§ **ASSIGNMENT**
Once you have read the listing, print all of it word for word.

BEGIN SOURCE MATERIAL

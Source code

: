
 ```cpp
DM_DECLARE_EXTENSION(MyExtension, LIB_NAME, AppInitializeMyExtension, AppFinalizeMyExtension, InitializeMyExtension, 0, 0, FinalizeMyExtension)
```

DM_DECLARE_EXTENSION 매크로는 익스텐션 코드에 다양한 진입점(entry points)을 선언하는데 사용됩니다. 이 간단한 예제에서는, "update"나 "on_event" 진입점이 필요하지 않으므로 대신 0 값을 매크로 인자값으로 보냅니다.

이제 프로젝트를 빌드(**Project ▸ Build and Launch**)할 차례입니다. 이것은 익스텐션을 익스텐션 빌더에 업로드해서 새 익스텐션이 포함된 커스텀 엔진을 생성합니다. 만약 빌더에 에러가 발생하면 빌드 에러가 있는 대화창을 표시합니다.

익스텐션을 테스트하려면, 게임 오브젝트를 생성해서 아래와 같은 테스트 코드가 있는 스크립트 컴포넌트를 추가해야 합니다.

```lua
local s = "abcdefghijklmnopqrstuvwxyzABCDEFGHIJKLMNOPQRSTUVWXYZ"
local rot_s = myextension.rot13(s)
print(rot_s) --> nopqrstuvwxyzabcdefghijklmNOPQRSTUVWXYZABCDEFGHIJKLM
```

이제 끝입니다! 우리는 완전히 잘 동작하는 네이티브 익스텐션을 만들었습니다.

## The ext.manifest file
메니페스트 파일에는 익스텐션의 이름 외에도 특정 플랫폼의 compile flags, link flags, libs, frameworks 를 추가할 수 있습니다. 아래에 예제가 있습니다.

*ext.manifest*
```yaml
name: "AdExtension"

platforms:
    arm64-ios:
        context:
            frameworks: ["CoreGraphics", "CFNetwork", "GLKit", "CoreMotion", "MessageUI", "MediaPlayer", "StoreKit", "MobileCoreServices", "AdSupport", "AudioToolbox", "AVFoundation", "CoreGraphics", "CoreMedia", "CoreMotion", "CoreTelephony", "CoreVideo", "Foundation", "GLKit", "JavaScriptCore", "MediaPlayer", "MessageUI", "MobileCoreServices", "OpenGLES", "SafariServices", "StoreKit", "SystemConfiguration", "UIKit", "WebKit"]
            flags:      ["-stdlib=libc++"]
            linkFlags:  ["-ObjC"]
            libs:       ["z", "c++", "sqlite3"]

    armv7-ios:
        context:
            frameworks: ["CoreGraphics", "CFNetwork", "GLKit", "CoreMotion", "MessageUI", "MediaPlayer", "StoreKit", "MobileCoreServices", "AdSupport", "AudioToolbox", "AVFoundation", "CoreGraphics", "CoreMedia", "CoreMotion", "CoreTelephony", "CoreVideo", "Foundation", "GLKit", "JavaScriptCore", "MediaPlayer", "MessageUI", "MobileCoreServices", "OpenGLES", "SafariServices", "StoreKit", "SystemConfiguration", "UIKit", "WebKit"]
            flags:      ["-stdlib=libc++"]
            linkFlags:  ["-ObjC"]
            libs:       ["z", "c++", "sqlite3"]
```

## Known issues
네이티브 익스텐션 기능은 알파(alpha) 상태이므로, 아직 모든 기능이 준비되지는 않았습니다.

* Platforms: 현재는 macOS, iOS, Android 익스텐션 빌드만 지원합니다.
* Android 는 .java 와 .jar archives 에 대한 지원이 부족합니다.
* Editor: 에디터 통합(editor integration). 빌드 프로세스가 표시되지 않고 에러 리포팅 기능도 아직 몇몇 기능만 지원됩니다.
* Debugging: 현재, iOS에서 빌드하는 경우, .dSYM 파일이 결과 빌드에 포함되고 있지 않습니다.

END SOURCE MATERIAL

§ **SOLUTION TO THE EXERCISE**
Source code

:
 ```cpp
DM_DECLARE_EXTENSION(MyExtension, LIB_NAME, AppInitializeMyExtension, AppFinalizeMyExtension, InitializeMyExtension, 0, 0, FinalizeMyExtension)
```

DM_DECLARE_EXTENSION 매크로는 익스텐션 코드에 다양한 진입점(entry points)을 선언하는데 사용됩니다. 이 간단한 예제에서는, "update"나 "on_event" 진입점이 필요하지 않으므로 대신 0 값을 매크로 인자값으로 보냅니다.

이제 프로젝트를 빌드(**Project ▸ Build and Launch**)할 차례입니다. 이것은 익스텐션을 익스텐션 빌더에 업로드해서 새 익스텐션이 포함된 커스텀 엔진을 생성합니다. 만약 빌더에 에러가 발생하면 빌드 에러가 있는 대화창을 표시합니다.

익스텐션을 테스트하려면, 게임 오브젝트를 생성해서 아래와 같은 테스트 코드가 있는 스크립트 컴포넌트를 추가해야 합니다.

```lua
local s = "abcdefghijklmnopqrstuvwxyzABCDEFGHIJKLMNOPQRSTUVWXYZ"
local rot_s = myextension.rot13(s)
print(rot_s) --> nopqrstuvwxyzabcdefghijklmNOPQRSTUVWXYZABCDEFGHIJKLM
```

이제 끝입니다! 우리는 완전히 잘 동작하는 네이티브 익스텐션을 만들었습니다.

## The ext.manifest file
메니페스트 파일에는 익스텐션의 이름 외에도 특정 플랫폼의 compile flags, link flags, libs, frameworks 를 추가할 수 있습니다. 아래에 예제가 있습니다.

*ext.manifest*
```yaml
name: "AdExtension"

platforms:
    arm64-ios:
        context:
            frameworks: ["CoreGraphics", "CFNetwork", "GLKit", "CoreMotion", "MessageUI", "MediaPlayer", "StoreKit", "MobileCoreServices", "AdSupport", "AudioToolbox", "AVFoundation", "CoreGraphics", "CoreMedia", "CoreMotion", "CoreTelephony", "CoreVideo", "Foundation", "GLKit", "JavaScriptCore", "MediaPlayer", "MessageUI", "MobileCoreServices", "OpenGLES", "SafariServices", "StoreKit", "SystemConfiguration", "UIKit", "WebKit"]
            flags:      ["-stdlib=libc++"]
            linkFlags:  ["-ObjC"]
            libs:       ["z", "c++", "sqlite3"]

    armv7-ios:
        context:
            frameworks: ["CoreGraphics", "CFNetwork", "GLKit", "CoreMotion", "MessageUI", "MediaPlayer", "StoreKit", "MobileCoreServices", "AdSupport", "AudioToolbox", "AVFoundation", "CoreGraphics", "CoreMedia", "CoreMotion", "CoreTelephony", "CoreVideo", "Foundation", "GLKit", "JavaScriptCore", "MediaPlayer", "MessageUI", "MobileCoreServices", "OpenGLES", "SafariServices", "StoreKit", "SystemConfiguration", "UIKit", "WebKit"]
            flags:      ["-stdlib=libc++"]
            linkFlags:  ["-ObjC"]
            libs:       ["z", "c++", "sqlite3"]
```

## Known issues
네이티브 익스텐션 기능은 알파(alpha) 상태이므로, 아직 모든 기능이 준비되지는 않았습니다.

* Platforms: 현재는 macOS, iOS, Android 익스텐션 빌드만 지원합니다.
* Android 는 .java 와 .jar archives 에 대한 지원이 부족합니다.
* Editor: 에디터 통합(editor integration). 빌드 프로세스가 표시되지 않고 에러 리포팅 기능도 아직 몇몇 기능만 지원됩니다.
* Debugging: 현재, iOS에서 빌드하는 경우, .dSYM 파일이 결과 빌드에 포함되고 있지 않습니다.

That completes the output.